YOUR OBJECTIVE – Please count how many lines below contain the word "Dates" and reply with only that number.

MATERIAL SUPPLIED –
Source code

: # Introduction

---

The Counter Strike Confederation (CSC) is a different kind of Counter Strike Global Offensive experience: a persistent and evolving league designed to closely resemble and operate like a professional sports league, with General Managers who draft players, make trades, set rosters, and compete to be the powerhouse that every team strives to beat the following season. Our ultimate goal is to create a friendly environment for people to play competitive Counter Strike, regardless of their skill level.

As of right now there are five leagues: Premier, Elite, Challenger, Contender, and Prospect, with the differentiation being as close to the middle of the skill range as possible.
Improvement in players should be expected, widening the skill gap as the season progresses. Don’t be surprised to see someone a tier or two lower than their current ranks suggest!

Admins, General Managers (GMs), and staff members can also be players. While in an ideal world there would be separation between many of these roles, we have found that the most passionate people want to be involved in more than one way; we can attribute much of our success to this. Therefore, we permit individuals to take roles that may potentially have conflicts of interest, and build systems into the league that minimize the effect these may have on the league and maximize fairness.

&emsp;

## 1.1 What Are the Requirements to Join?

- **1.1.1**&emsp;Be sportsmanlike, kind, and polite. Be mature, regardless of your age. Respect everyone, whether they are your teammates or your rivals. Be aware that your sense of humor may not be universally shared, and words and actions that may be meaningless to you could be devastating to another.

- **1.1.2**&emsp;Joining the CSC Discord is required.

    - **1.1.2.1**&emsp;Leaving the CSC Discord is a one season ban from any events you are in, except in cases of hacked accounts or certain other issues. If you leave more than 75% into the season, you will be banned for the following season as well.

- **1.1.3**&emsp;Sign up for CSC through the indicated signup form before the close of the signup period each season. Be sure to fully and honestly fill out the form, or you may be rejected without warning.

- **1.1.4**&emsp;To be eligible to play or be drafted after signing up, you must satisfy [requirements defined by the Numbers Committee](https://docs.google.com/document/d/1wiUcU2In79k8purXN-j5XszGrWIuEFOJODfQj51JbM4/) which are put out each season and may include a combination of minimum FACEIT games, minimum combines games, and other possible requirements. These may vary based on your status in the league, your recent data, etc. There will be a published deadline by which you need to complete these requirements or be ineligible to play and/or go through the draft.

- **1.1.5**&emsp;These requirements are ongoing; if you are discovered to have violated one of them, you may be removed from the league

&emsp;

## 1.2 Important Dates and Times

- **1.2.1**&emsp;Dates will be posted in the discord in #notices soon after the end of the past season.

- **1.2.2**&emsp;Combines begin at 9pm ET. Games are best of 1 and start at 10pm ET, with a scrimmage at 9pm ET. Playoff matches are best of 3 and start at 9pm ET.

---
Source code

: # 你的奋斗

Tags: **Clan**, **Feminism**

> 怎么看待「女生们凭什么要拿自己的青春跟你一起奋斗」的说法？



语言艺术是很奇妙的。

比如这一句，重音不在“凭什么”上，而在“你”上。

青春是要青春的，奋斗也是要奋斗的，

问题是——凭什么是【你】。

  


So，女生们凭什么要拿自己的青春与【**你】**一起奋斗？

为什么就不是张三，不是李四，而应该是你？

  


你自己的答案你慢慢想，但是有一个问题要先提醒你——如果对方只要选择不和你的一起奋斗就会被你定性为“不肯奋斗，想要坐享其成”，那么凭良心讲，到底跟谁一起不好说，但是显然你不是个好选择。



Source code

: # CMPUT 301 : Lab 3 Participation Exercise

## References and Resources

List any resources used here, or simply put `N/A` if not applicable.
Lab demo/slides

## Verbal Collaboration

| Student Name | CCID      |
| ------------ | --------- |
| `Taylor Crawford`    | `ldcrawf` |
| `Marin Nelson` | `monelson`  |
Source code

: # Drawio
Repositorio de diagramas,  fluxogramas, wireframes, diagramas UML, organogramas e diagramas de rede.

SOLVED EXERCISE – 2